Analysis of the longitudinal CINRG Becker Natural History Study dataset


Clinical Trials

Poster Number: 88


Utkarsh Dang, PhD, Carleton University, Heather Gordish-Dressman, PhD, George Washington University, Gabriela Niizawa, BS, Ksenija Gorni, MD, PDMA Neuroscience and Rare Disease, F. Hoffmann-La Roche Ltd, Michela Guglieri, MD, John Walton Muscular Dystrophy Research Centre, Newcastle University, Newcastle upon Tyne, UK., Anne Connolly, MD, Nationwide Children's Hospital, Matthew Wicklund, MD, Tulio Bertorini, MD, MDA Clinic of Memphis/ Semmes Murphey Clinic, Jean Mah, MD, Mathula Thangarajh, MD, PhD, Virginia Commonwealth University, Edward Smith, MD, Duke University Hospital, Nancy Kuntz, MD, Ann & Robert H. Lurie Children’s Hospital, Chicago, IL, USA., Craig McDonald, MD, UC Davis Health, Erik Henricson, PhD, UC Davis, Saila Upadhyayula, MD, Emory + Children's Healthcare of Atlanta, Barry Byrne, MD, PhD, University of Florida, Georgios Manousakis, MD, University of Minnesota, Amy Harper, MD, VCU Health, Susan Iannaccone, MD, UT Southwestern Medical Center, Paula R. Clemens, MD, University of Pittsburgh School of Medicine, VA Pittsburgh Healthcare System, Pittsburgh, PA, USA, CINRG BNHS Investigators

Background: The phenotype of Becker muscular dystrophy (BMD) is extremely variable, ranging from Duchenne-like severity (loss of ambulation in second decade) to much milder disease with ambulation retained well into adulthood. We performed a prospective, natural history study (BNHS) of males with in-frame dystrophin gene mutations causing BMD to better characterize the clinical course and outcomes crucial to rigorous clinical treatment trials.
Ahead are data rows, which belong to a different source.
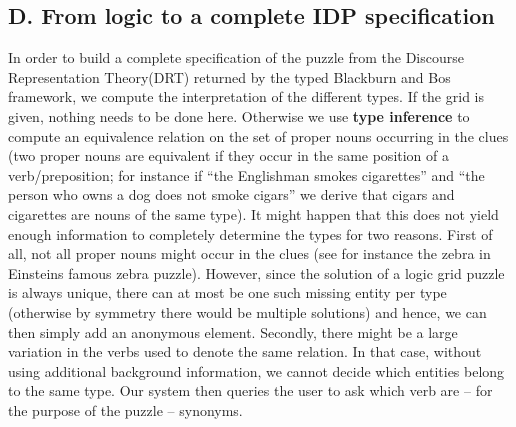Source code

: \subsection{D. From logic to a complete IDP specification} 
In order to build a complete specification of the puzzle from the Discourse Representation Theory(DRT) returned by the typed Blackburn and Bos framework, we compute the interpretation of the different types. If the grid is given, nothing needs to be done here. Otherwise we use \textbf{type inference} to compute an equivalence relation on the set of proper nouns occurring in the clues (two proper nouns are equivalent if they occur in the same position of a verb/preposition; for instance if ``the Englishman smokes cigarettes'' and ``the person who owns a dog does not smoke cigars'' we derive that cigars and cigarettes are nouns of the same type). It might happen that this does not yield enough information to completely determine the types for two reasons. 
First of all, not all proper nouns might occur in the clues (see for instance the zebra in Einsteins famous zebra puzzle). 
However, since the solution of a logic grid puzzle is always unique, there can at most be one such missing entity per type (otherwise by symmetry there would be multiple solutions) and hence, we can then simply add an anonymous element. 
Secondly, there might be a large variation in the verbs used to denote the same relation. In that case, without using additional background information, we cannot decide which entities belong to the same type. Our system then queries the user to ask which verb are -- for the purpose of the puzzle -- synonyms.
Objective: To present natural history of clinical outcomes in BMD from a longitudinal dataset.
Approach: The BNHS followed 83 ambulatory and non-ambulatory males with BMD aged 5.5 to 75.5 years at enrollment for up to three years with annual assessments. Baseline characteristics of these participants have been published. In this post-baseline analysis, we studied binned repeated cross-sectional clinical outcome data, shift-based analyses of NSAA, longitudinal mixed-effect modeling of clinical outcomes, and survival analysis of time to stand. Analyses were stratified by age (<18 or ?18 years old).
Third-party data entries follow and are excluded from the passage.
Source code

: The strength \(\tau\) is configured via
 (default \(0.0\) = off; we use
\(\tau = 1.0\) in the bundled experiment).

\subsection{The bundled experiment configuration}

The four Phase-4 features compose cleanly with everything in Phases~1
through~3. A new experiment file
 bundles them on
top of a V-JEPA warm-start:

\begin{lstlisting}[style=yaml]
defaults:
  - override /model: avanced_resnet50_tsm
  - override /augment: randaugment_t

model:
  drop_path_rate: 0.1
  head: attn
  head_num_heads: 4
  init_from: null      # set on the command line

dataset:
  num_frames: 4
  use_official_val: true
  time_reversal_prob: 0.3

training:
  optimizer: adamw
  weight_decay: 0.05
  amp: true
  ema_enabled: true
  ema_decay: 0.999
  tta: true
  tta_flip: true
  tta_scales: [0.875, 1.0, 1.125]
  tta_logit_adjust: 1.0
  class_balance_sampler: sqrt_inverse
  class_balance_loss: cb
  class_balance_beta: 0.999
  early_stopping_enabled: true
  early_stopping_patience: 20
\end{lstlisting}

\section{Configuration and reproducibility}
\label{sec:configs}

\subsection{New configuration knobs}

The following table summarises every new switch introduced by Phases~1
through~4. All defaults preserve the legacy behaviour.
Results: Deletion exons del 45-47 and 45-48 were most common. In those <18 years, the NSAA showed a ceiling effect not observed with other outcomes. In longitudinal modeling of percentage predicted FVC, 3 timed function tests, 6-minute walk distance, and NSAA, age was found to be significantly associated with outcome performance in adulthood but not in those <18 years. Mutation status (del 45-47, 45-48, vs. others) was significantly associated with some outcomes. The median age at which it took 10 seconds or longer to stand was estimated as 51 years (95% CI: 45 years, infinity) by time to event analysis.
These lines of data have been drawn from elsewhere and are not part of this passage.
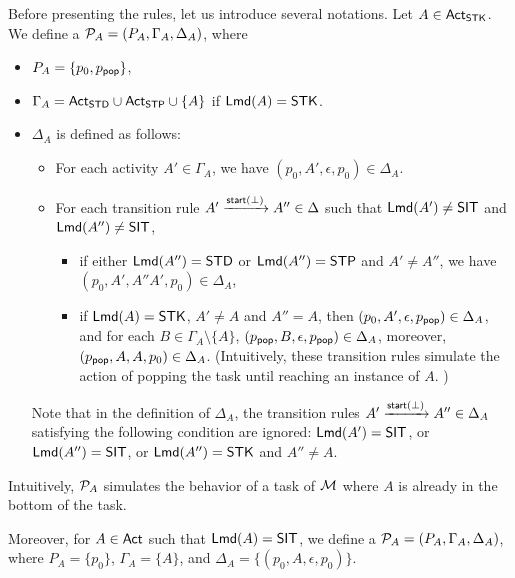 Before presenting the rules, let us introduce several notations. Let $A \in {\sf Act}_{\sf STK}$. 
We define a {\PDS} ${\mathcal{P} }_{A} = (P_A, \Gamma_{A}, \Delta_{A})$, where 
\begin{itemize}
\item $P_A = \{p_0, p_{\mathsf{pop}}\}$, 
\item $\Gamma_{A} = {\sf Act}_{{\sf STD}} \cup {\sf Act}_{{\sf STP}} \cup \{A\}$ if ${\sf Lmd}(A) = {\sf STK}$.
\item $\Delta_{A}$ is defined as follows: 
\begin{itemize}
%
\item For each activity $A' \in \Gamma_A $, we have $(p_0, A', \epsilon, p_0) \in \Delta_{A}$.
%
\item For each transition rule $A' \xrightarrow{{\mathsf{start} }(\bot)} A'' \in \Delta$ such that ${\sf Lmd}(A') \neq {\sf SIT}$ and ${\sf Lmd}(A'') \neq  {\sf SIT}$, 
\begin{itemize}
    \item if either ${\sf Lmd}(A'') = \mathsf{STD}$ or ${\sf Lmd}(A'') = {\sf STP}$ and $A' \neq A''$, we have $(p_0, A', A''A', p_0) \in \Delta_{A}$,    
    \item if ${\sf Lmd}(A) = {\sf STK}$, $A' \neq A$ and $A'' = A$, then $(p_0, A', \epsilon, p_{\mathsf{pop}}) \in \Delta_{A}$, and for each $B \in \Gamma_{A} \setminus \{A\}$, $(p_{\mathsf{pop}}, B, \epsilon, p_{\mathsf{pop}}) \in \Delta_{A}$, moreover, $(p_{\mathsf{pop}}, A, A, p_0) \in \Delta_{A}$. (Intuitively, these transition rules simulate the action of popping the task until reaching an instance of $A$. )
\end{itemize}
\end{itemize}
Note that in the definition of $\Delta_{A}$, the transition rules $A' \xrightarrow{{\mathsf{start} }(\bot)} A'' \in \Delta_A$ satisfying the following condition are ignored: ${\sf Lmd}(A') = {\sf SIT}$, or ${\sf Lmd}(A'') = {\sf SIT}$, or ${\sf Lmd}(A'') = {\sf STK}$ and $A'' \neq A$. 
\end{itemize}
Intuitively, ${\mathcal{P} }_{A}$ simulates the behavior of a task of ${\mathcal{M} }$ where $A$ is already in the bottom of the task. 

Moreover, for $A \in {\sf Act}$ such that ${\sf Lmd}(A) = {\sf SIT}$, we define a {\PDS} ${\mathcal{P} }_A  = (P_A, \Gamma_A, \Delta_A)$, where $P_A = \{p_0\}$, $\Gamma_A = \{A\}$, and $\Delta_A = \{(p_0, A, \epsilon, p_0)\}$.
Conclusions: While the sample size was small, our data demonstrated variable progression of different outcomes based on age groups, and mutation groups, and found that disease progression seems to largely manifest in adulthood for BMD. Our study has clinical trial design implications for enrolment criteria, efficacy determination, and sample size calculations.